Fig. 3: USP18 promotes K27-linked ubiquitination of TRIM29 independent of its catalytic activity.

A Denatured-IP assay (anti-Myc) and western blotting (anti-Myc, HA, and α-Tubulin) in HEK293T and SUNE1 cells transfected with TRIM29-Myc, HA-Ub, and either vector, USP18-Flag WT, or C64S mutant. B Denatured-IP assay (anti-Myc) and western blot analysis (anti-Myc, HA, USP18, and α-Tubulin) in USP18-WT and USP18-KO SUNE1 cells transfected with TRIM29-Myc and HA-Ub.

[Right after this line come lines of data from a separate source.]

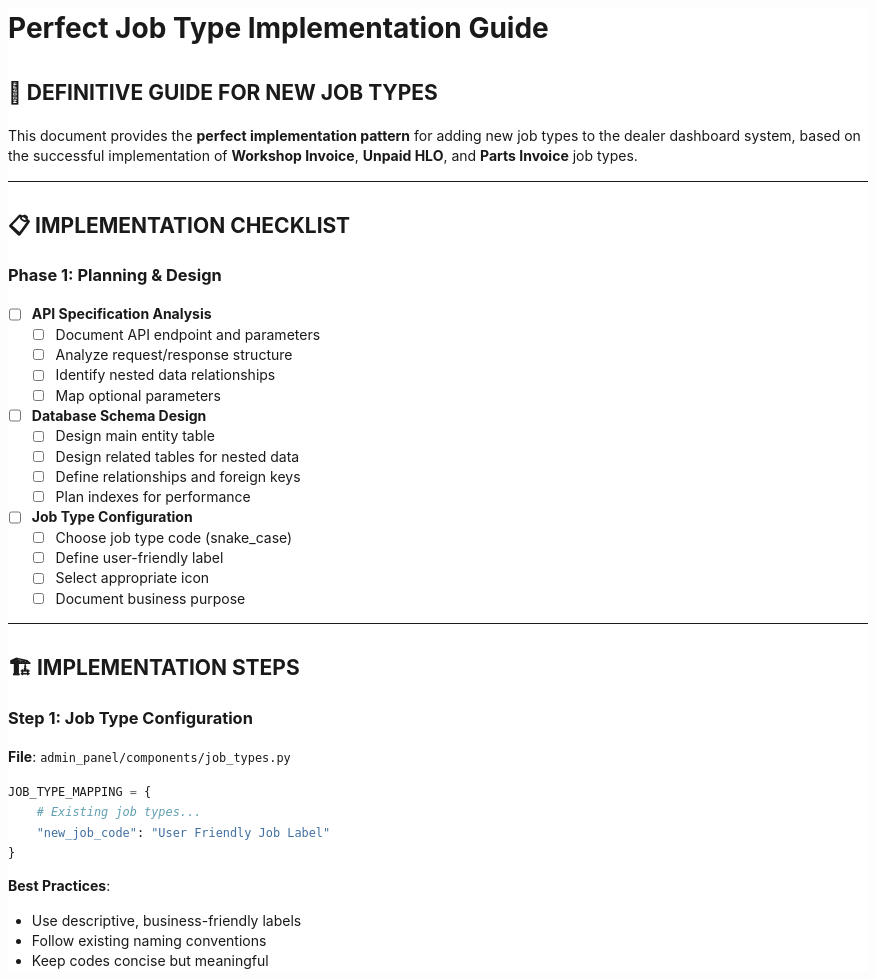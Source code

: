 # Perfect Job Type Implementation Guide

## 🎯 **DEFINITIVE GUIDE FOR NEW JOB TYPES**

This document provides the **perfect implementation pattern** for adding new job types to the dealer dashboard system, based on the successful implementation of **Workshop Invoice**, **Unpaid HLO**, and **Parts Invoice** job types.

---

## 📋 **IMPLEMENTATION CHECKLIST**

### **Phase 1: Planning & Design**
- [ ] **API Specification Analysis**
  - [ ] Document API endpoint and parameters
  - [ ] Analyze request/response structure
  - [ ] Identify nested data relationships
  - [ ] Map optional parameters
  
- [ ] **Database Schema Design**
  - [ ] Design main entity table
  - [ ] Design related tables for nested data
  - [ ] Define relationships and foreign keys
  - [ ] Plan indexes for performance

- [ ] **Job Type Configuration**
  - [ ] Choose job type code (snake_case)
  - [ ] Define user-friendly label
  - [ ] Select appropriate icon
  - [ ] Document business purpose

---

## 🏗️ **IMPLEMENTATION STEPS**

### **Step 1: Job Type Configuration**

**File**: `admin_panel/components/job_types.py`

```python
JOB_TYPE_MAPPING = {
    # Existing job types...
    "new_job_code": "User Friendly Job Label"
}
```

**Best Practices**:
- Use descriptive, business-friendly labels
- Follow existing naming conventions
- Keep codes concise but meaningful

C Denatured-IP assay (anti-Myc) and western blot analysis (anti-Myc, HA, and α-Tubulin) in HEK293T cells transfected with TRIM29-Myc along with vector or USP18-Flag plus HA-Ub-WT or HA-Ub-KO mutants retaining only specific tyrosine sites of ubiquitin (K6O, K11O, K27O, K29O, K33O, K48O, and H63O). D K27O-linked ubiquitination level of TRIM29-Myc in USP18-KO SUNE1 cells supplemented with vector, USP18-Flag WT, or C64S mutant. E Ubiquitination levels of TRIM29-Myc truncations in HEK293T cells co-transfected with USP18-Flag and HA-Ub. F Mass spectrometry analysis of TRIM29 ubiquitination sites in SUNE1 cells co-transfected with TRIM29-Myc and HA-Ub-K27O. G Ubiquitination levels of TRIM29-Myc WT and KR mutants in HEK293T cells transfected with USP18-Flag and HA-Ub-K27O. H Mass spectrum of the K561 site on TRIM29. I Sequence alignment of the K561 site within TRIM29 orthologs across species. Results are representative of three independent experiments A–E, G. The unprocessed images of the blots are shown in Fig. S11.